[Start of section]

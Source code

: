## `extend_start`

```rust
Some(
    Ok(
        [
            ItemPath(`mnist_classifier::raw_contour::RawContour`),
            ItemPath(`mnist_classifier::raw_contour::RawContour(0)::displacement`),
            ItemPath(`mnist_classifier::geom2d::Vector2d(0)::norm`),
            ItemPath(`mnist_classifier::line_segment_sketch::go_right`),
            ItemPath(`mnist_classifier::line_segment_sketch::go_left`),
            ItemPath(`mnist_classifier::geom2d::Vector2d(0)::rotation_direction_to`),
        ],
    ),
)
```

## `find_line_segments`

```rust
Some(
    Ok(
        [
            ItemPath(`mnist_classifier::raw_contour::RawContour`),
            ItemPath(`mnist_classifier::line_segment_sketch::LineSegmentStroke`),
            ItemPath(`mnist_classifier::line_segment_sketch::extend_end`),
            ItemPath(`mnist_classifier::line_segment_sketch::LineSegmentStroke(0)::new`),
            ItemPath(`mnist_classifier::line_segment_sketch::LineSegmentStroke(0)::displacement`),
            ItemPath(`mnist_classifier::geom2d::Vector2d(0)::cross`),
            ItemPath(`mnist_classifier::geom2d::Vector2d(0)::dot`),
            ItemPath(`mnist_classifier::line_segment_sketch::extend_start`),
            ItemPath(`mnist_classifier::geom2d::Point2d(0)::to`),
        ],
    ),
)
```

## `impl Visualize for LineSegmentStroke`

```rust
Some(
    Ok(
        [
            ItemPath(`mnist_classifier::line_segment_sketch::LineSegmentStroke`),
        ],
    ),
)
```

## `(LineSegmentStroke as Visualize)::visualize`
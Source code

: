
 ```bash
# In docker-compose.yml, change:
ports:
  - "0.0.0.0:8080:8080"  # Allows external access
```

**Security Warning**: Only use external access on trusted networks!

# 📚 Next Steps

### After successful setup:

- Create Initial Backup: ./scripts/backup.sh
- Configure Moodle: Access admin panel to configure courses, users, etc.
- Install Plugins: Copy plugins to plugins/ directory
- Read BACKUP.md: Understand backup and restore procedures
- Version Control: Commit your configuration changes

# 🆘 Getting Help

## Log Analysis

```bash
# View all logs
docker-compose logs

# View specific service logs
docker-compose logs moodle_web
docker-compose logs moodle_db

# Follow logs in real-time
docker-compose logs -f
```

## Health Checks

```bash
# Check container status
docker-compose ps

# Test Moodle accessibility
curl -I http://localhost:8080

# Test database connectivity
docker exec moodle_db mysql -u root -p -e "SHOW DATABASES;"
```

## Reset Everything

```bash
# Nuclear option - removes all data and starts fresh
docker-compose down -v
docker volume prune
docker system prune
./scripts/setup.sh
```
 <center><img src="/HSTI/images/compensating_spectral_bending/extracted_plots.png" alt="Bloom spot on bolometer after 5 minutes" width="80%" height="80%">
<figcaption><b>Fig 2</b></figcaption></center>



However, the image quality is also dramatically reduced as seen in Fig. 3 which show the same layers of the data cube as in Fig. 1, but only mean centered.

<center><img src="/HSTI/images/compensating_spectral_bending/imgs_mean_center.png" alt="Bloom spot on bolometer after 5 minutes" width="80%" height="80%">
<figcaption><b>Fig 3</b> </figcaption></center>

[End of section]

## Exercise details
If a line in the records contains the word "external", copy it out.

## Exercise output
  - "0.0.0.0:8080:8080"  # Allows external access
**Security Warning**: Only use external access on trusted networks!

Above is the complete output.